== TASK INSTRUCTIONS ==
Nothing in the data should change when you return it, but leave the pictures out.

== INFORMATION PROVIDED ==
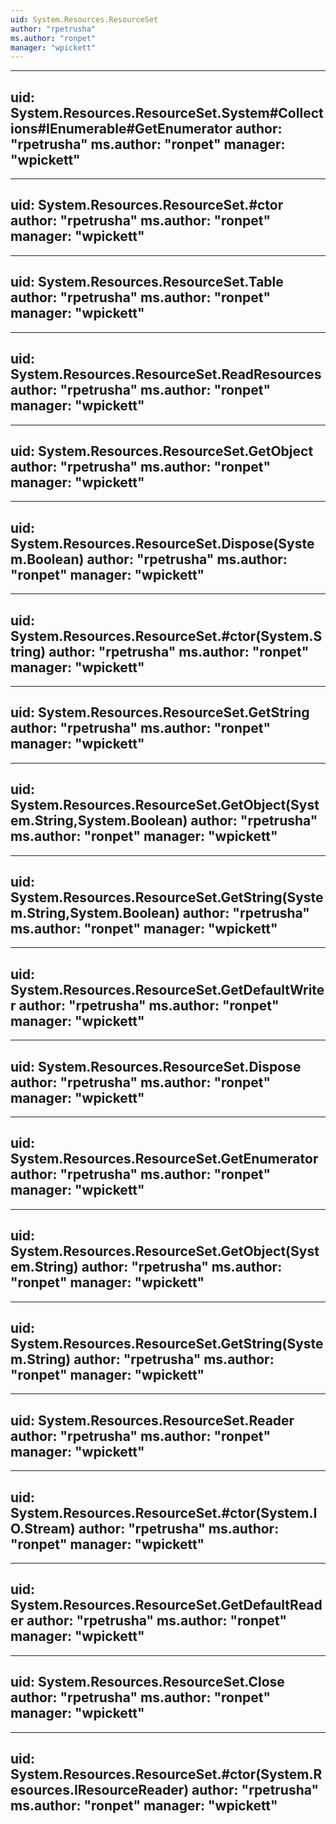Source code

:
 ```yaml
---
uid: System.Resources.ResourceSet
author: "rpetrusha"
ms.author: "ronpet"
manager: "wpickett"
---
```


---
uid: System.Resources.ResourceSet.System#Collections#IEnumerable#GetEnumerator
author: "rpetrusha"
ms.author: "ronpet"
manager: "wpickett"
---

---
uid: System.Resources.ResourceSet.#ctor
author: "rpetrusha"
ms.author: "ronpet"
manager: "wpickett"
---

---
uid: System.Resources.ResourceSet.Table
author: "rpetrusha"
ms.author: "ronpet"
manager: "wpickett"
---

---
uid: System.Resources.ResourceSet.ReadResources
author: "rpetrusha"
ms.author: "ronpet"
manager: "wpickett"
---

---
uid: System.Resources.ResourceSet.GetObject
author: "rpetrusha"
ms.author: "ronpet"
manager: "wpickett"
---

---
uid: System.Resources.ResourceSet.Dispose(System.Boolean)
author: "rpetrusha"
ms.author: "ronpet"
manager: "wpickett"
---

---
uid: System.Resources.ResourceSet.#ctor(System.String)
author: "rpetrusha"
ms.author: "ronpet"
manager: "wpickett"
---

---
uid: System.Resources.ResourceSet.GetString
author: "rpetrusha"
ms.author: "ronpet"
manager: "wpickett"
---

---
uid: System.Resources.ResourceSet.GetObject(System.String,System.Boolean)
author: "rpetrusha"
ms.author: "ronpet"
manager: "wpickett"
---

---
uid: System.Resources.ResourceSet.GetString(System.String,System.Boolean)
author: "rpetrusha"
ms.author: "ronpet"
manager: "wpickett"
---

---
uid: System.Resources.ResourceSet.GetDefaultWriter
author: "rpetrusha"
ms.author: "ronpet"
manager: "wpickett"
---

---
uid: System.Resources.ResourceSet.Dispose
author: "rpetrusha"
ms.author: "ronpet"
manager: "wpickett"
---

---
uid: System.Resources.ResourceSet.GetEnumerator
author: "rpetrusha"
ms.author: "ronpet"
manager: "wpickett"
---

---
uid: System.Resources.ResourceSet.GetObject(System.String)
author: "rpetrusha"
ms.author: "ronpet"
manager: "wpickett"
---

---
uid: System.Resources.ResourceSet.GetString(System.String)
author: "rpetrusha"
ms.author: "ronpet"
manager: "wpickett"
---

---
uid: System.Resources.ResourceSet.Reader
author: "rpetrusha"
ms.author: "ronpet"
manager: "wpickett"
---

---
uid: System.Resources.ResourceSet.#ctor(System.IO.Stream)
author: "rpetrusha"
ms.author: "ronpet"
manager: "wpickett"
---

---
uid: System.Resources.ResourceSet.GetDefaultReader
author: "rpetrusha"
ms.author: "ronpet"
manager: "wpickett"
---

---
uid: System.Resources.ResourceSet.Close
author: "rpetrusha"
ms.author: "ronpet"
manager: "wpickett"
---

---
uid: System.Resources.ResourceSet.#ctor(System.Resources.IResourceReader)
author: "rpetrusha"
ms.author: "ronpet"
manager: "wpickett"
---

== ANSWER SPACE ==
Source code

:
 ```yaml
---
uid: System.Resources.ResourceSet
author: "rpetrusha"
ms.author: "ronpet"
manager: "wpickett"
---
```


---
uid: System.Resources.ResourceSet.System#Collections#IEnumerable#GetEnumerator
author: "rpetrusha"
ms.author: "ronpet"
manager: "wpickett"
---

---
uid: System.Resources.ResourceSet.#ctor
author: "rpetrusha"
ms.author: "ronpet"
manager: "wpickett"
---

---
uid: System.Resources.ResourceSet.Table
author: "rpetrusha"
ms.author: "ronpet"
manager: "wpickett"
---

---
uid: System.Resources.ResourceSet.ReadResources
author: "rpetrusha"
ms.author: "ronpet"
manager: "wpickett"
---

---
uid: System.Resources.ResourceSet.GetObject
author: "rpetrusha"
ms.author: "ronpet"
manager: "wpickett"
---

---
uid: System.Resources.ResourceSet.Dispose(System.Boolean)
author: "rpetrusha"
ms.author: "ronpet"
manager: "wpickett"
---

---
uid: System.Resources.ResourceSet.#ctor(System.String)
author: "rpetrusha"
ms.author: "ronpet"
manager: "wpickett"
---

---
uid: System.Resources.ResourceSet.GetString
author: "rpetrusha"
ms.author: "ronpet"
manager: "wpickett"
---

---
uid: System.Resources.ResourceSet.GetObject(System.String,System.Boolean)
author: "rpetrusha"
ms.author: "ronpet"
manager: "wpickett"
---

---
uid: System.Resources.ResourceSet.GetString(System.String,System.Boolean)
author: "rpetrusha"
ms.author: "ronpet"
manager: "wpickett"
---

---
uid: System.Resources.ResourceSet.GetDefaultWriter
author: "rpetrusha"
ms.author: "ronpet"
manager: "wpickett"
---

---
uid: System.Resources.ResourceSet.Dispose
author: "rpetrusha"
ms.author: "ronpet"
manager: "wpickett"
---

---
uid: System.Resources.ResourceSet.GetEnumerator
author: "rpetrusha"
ms.author: "ronpet"
manager: "wpickett"
---

---
uid: System.Resources.ResourceSet.GetObject(System.String)
author: "rpetrusha"
ms.author: "ronpet"
manager: "wpickett"
---

---
uid: System.Resources.ResourceSet.GetString(System.String)
author: "rpetrusha"
ms.author: "ronpet"
manager: "wpickett"
---

---
uid: System.Resources.ResourceSet.Reader
author: "rpetrusha"
ms.author: "ronpet"
manager: "wpickett"
---

---
uid: System.Resources.ResourceSet.#ctor(System.IO.Stream)
author: "rpetrusha"
ms.author: "ronpet"
manager: "wpickett"
---

---
uid: System.Resources.ResourceSet.GetDefaultReader
author: "rpetrusha"
ms.author: "ronpet"
manager: "wpickett"
---

---
uid: System.Resources.ResourceSet.Close
author: "rpetrusha"
ms.author: "ronpet"
manager: "wpickett"
---

---
uid: System.Resources.ResourceSet.#ctor(System.Resources.IResourceReader)
author: "rpetrusha"
ms.author: "ronpet"
manager: "wpickett"
---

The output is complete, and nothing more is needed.